The expected output is the line with "对于那些可能对看涨期权与看跌" followed by every remaining line of the entries, all repeated exactly.

---

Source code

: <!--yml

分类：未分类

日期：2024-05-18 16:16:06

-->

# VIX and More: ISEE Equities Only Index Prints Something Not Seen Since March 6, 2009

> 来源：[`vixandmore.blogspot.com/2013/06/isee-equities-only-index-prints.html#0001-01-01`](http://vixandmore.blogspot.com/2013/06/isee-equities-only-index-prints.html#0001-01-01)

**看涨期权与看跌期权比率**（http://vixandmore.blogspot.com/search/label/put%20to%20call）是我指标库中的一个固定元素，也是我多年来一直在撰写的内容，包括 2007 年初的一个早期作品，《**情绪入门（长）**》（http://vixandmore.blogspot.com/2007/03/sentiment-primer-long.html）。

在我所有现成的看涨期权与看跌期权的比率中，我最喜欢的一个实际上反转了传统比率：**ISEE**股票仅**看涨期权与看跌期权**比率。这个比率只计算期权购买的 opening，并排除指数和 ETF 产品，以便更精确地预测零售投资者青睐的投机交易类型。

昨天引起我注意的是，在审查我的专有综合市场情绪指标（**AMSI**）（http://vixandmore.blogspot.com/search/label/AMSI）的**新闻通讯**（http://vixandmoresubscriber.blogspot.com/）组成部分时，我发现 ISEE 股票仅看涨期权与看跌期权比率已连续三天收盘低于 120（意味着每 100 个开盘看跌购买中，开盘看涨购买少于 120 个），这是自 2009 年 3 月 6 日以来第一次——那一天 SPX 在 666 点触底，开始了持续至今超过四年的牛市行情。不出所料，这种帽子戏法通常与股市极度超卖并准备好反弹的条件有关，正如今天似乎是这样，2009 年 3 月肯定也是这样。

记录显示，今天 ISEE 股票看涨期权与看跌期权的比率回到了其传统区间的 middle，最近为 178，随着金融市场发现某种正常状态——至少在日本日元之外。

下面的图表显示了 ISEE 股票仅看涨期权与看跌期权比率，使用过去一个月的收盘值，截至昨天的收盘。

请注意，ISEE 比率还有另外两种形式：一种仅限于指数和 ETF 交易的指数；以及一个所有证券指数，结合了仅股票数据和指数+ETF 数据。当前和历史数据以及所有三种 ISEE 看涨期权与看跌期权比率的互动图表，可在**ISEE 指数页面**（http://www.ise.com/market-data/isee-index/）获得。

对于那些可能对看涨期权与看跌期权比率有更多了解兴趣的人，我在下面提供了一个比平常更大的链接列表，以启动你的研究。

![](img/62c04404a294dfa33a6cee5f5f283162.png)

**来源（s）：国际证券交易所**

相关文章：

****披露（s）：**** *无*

---

**SOLUTION TO THE PROBLEM:**
对于那些可能对看涨期权与看跌期权比率有更多了解兴趣的人，我在下面提供了一个比平常更大的链接列表，以启动你的研究。

![](img/62c04404a294dfa33a6cee5f5f283162.png)

**来源（s）：国际证券交易所**

相关文章：

****披露（s）：**** *无*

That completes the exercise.